_PROBLEM REQUIREMENTS:_
Return all of the data exactly as written, without the pictures.

ENTRIES SHOWN section start

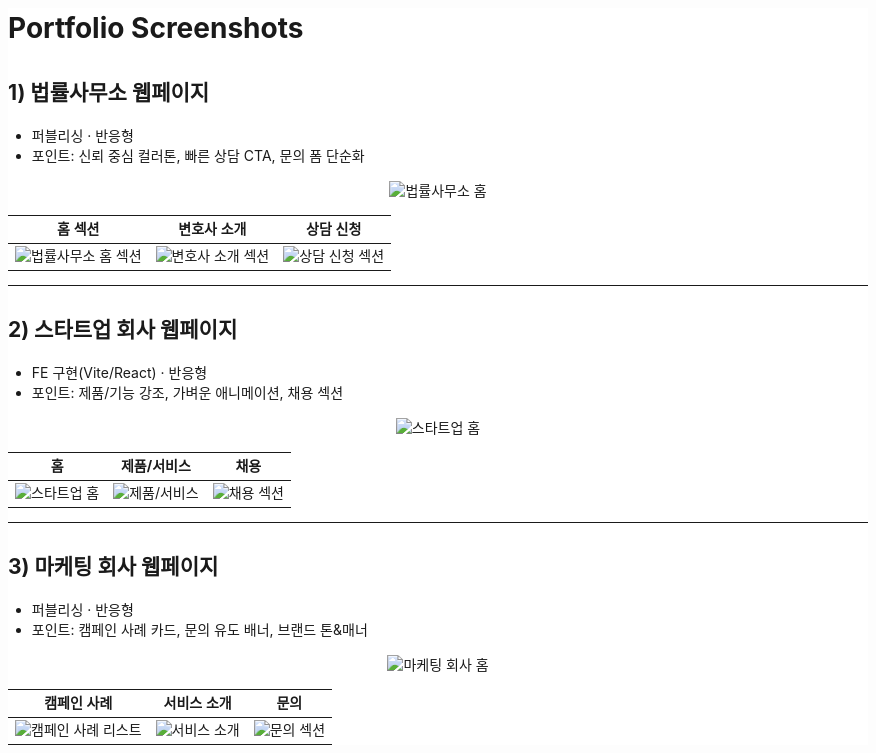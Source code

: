 # Portfolio Screenshots

## 1) 법률사무소 웹페이지
- 퍼블리싱 · 반응형
- 포인트: 신뢰 중심 컬러톤, 빠른 상담 CTA, 문의 폼 단순화

<p align="center">
  <img src="assets/readme/1.png" alt="법률사무소 홈" width="960">
</p>

| 홈 섹션 | 변호사 소개 | 상담 신청 |
|---|---|---|
| <img src="assets/readme/1_1.png" alt="법률사무소 홈 섹션" width="280"> | <img src="assets/readme/1_2.png" alt="변호사 소개 섹션" width="280"> | <img src="assets/readme/1_3.png" alt="상담 신청 섹션" width="280"> |

---

## 2) 스타트업 회사 웹페이지
- FE 구현(Vite/React) · 반응형
- 포인트: 제품/기능 강조, 가벼운 애니메이션, 채용 섹션

<p align="center">
  <img src="assets/readme/2.png" alt="스타트업 홈" width="960">
</p>

| 홈 | 제품/서비스 | 채용 |
|---|---|---|
| <img src="assets/readme/2_1.png" alt="스타트업 홈" width="280"> | <img src="assets/readme/2_2.png" alt="제품/서비스" width="280"> | <img src="assets/readme/2_3.png" alt="채용 섹션" width="280"> |

---

## 3) 마케팅 회사 웹페이지
- 퍼블리싱 · 반응형
- 포인트: 캠페인 사례 카드, 문의 유도 배너, 브랜드 톤&매너

<p align="center">
  <img src="assets/readme/3.png" alt="마케팅 회사 홈" width="960">
</p>

| 캠페인 사례 | 서비스 소개 | 문의 |
|---|---|---|
| <img src="assets/readme/3_1.png" alt="캠페인 사례 리스트" width="280"> | <img src="assets/readme/3_2.png" alt="서비스 소개" width="280"> | <img src="assets/readme/3_3.png" alt="문의 섹션" width="280"> |
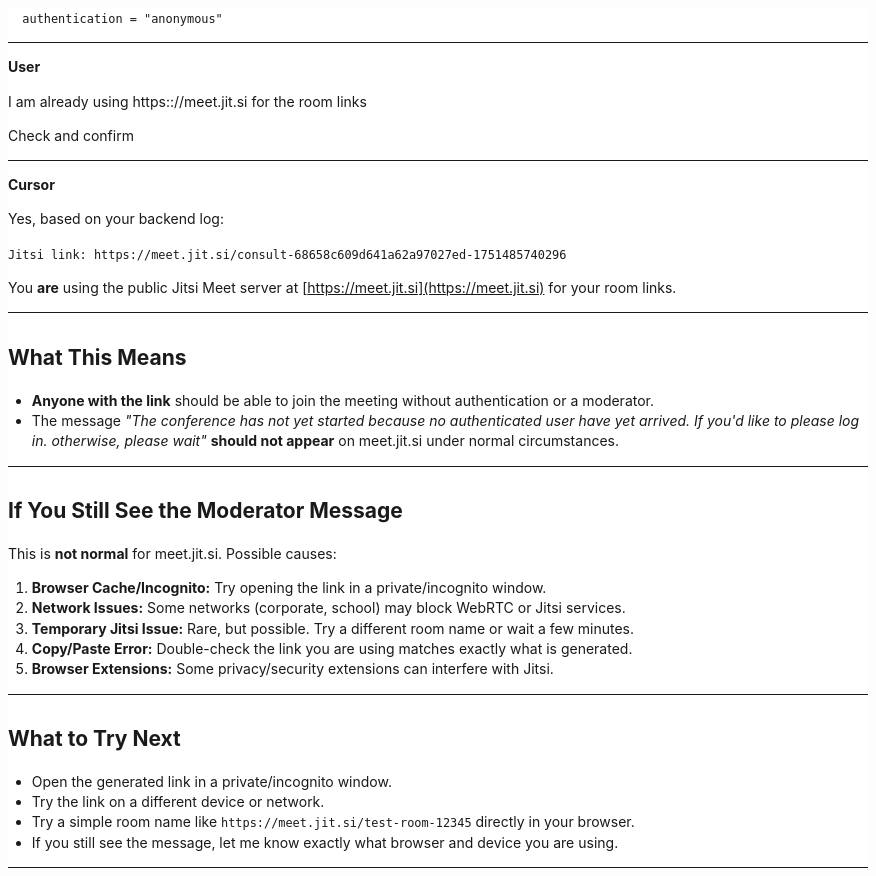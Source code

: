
 ```plaintext
  authentication = "anonymous"
```

---

**User**

I am already using https:://meet.jit.si for the room links

Check and confirm

---

**Cursor**

Yes, based on your backend log:

```
Jitsi link: https://meet.jit.si/consult-68658c609d641a62a97027ed-1751485740296
```

You **are** using the public Jitsi Meet server at [https://meet.jit.si](https://meet.jit.si) for your room links.

---

## **What This Means**

- **Anyone with the link** should be able to join the meeting without authentication or a moderator.
- The message _"The conference has not yet started because no authenticated user have yet arrived. If you'd like to please log in. otherwise, please wait"_ **should not appear** on meet.jit.si under normal circumstances.

---

## **If You Still See the Moderator Message**

This is **not normal** for meet.jit.si. Possible causes:
1. **Browser Cache/Incognito:** Try opening the link in a private/incognito window.
2. **Network Issues:** Some networks (corporate, school) may block WebRTC or Jitsi services.
3. **Temporary Jitsi Issue:** Rare, but possible. Try a different room name or wait a few minutes.
4. **Copy/Paste Error:** Double-check the link you are using matches exactly what is generated.
5. **Browser Extensions:** Some privacy/security extensions can interfere with Jitsi.

---

## **What to Try Next**

- Open the generated link in a private/incognito window.
- Try the link on a different device or network.
- Try a simple room name like `https://meet.jit.si/test-room-12345` directly in your browser.
- If you still see the message, let me know exactly what browser and device you are using.

---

ENTRIES SHOWN section end

_EXPECTED ANSWER:_
Source code

: # Portfolio Screenshots

## 1) 법률사무소 웹페이지
- 퍼블리싱 · 반응형
- 포인트: 신뢰 중심 컬러톤, 빠른 상담 CTA, 문의 폼 단순화

<p align="center">
  <img src="assets/readme/1.png" alt="법률사무소 홈" width="960">
</p>

| 홈 섹션 | 변호사 소개 | 상담 신청 |
|---|---|---|
| <img src="assets/readme/1_1.png" alt="법률사무소 홈 섹션" width="280"> | <img src="assets/readme/1_2.png" alt="변호사 소개 섹션" width="280"> | <img src="assets/readme/1_3.png" alt="상담 신청 섹션" width="280"> |

---

## 2) 스타트업 회사 웹페이지
- FE 구현(Vite/React) · 반응형
- 포인트: 제품/기능 강조, 가벼운 애니메이션, 채용 섹션

<p align="center">
  <img src="assets/readme/2.png" alt="스타트업 홈" width="960">
</p>

| 홈 | 제품/서비스 | 채용 |
|---|---|---|
| <img src="assets/readme/2_1.png" alt="스타트업 홈" width="280"> | <img src="assets/readme/2_2.png" alt="제품/서비스" width="280"> | <img src="assets/readme/2_3.png" alt="채용 섹션" width="280"> |

---

## 3) 마케팅 회사 웹페이지
- 퍼블리싱 · 반응형
- 포인트: 캠페인 사례 카드, 문의 유도 배너, 브랜드 톤&매너

<p align="center">
  <img src="assets/readme/3.png" alt="마케팅 회사 홈" width="960">
</p>

| 캠페인 사례 | 서비스 소개 | 문의 |
|---|---|---|
| <img src="assets/readme/3_1.png" alt="캠페인 사례 리스트" width="280"> | <img src="assets/readme/3_2.png" alt="서비스 소개" width="280"> | <img src="assets/readme/3_3.png" alt="문의 섹션" width="280"> |
Source code

:
 ```plaintext
  authentication = "anonymous"
```

---

**User**

I am already using https:://meet.jit.si for the room links

Check and confirm

---

**Cursor**

Yes, based on your backend log:

```
Jitsi link: https://meet.jit.si/consult-68658c609d641a62a97027ed-1751485740296
```

You **are** using the public Jitsi Meet server at [https://meet.jit.si](https://meet.jit.si) for your room links.

---

## **What This Means**

- **Anyone with the link** should be able to join the meeting without authentication or a moderator.
- The message _"The conference has not yet started because no authenticated user have yet arrived. If you'd like to please log in. otherwise, please wait"_ **should not appear** on meet.jit.si under normal circumstances.

---

## **If You Still See the Moderator Message**

This is **not normal** for meet.jit.si. Possible causes:
1. **Browser Cache/Incognito:** Try opening the link in a private/incognito window.
2. **Network Issues:** Some networks (corporate, school) may block WebRTC or Jitsi services.
3. **Temporary Jitsi Issue:** Rare, but possible. Try a different room name or wait a few minutes.
4. **Copy/Paste Error:** Double-check the link you are using matches exactly what is generated.
5. **Browser Extensions:** Some privacy/security extensions can interfere with Jitsi.

---

## **What to Try Next**

- Open the generated link in a private/incognito window.
- Try the link on a different device or network.
- Try a simple room name like `https://meet.jit.si/test-room-12345` directly in your browser.
- If you still see the message, let me know exactly what browser and device you are using.

---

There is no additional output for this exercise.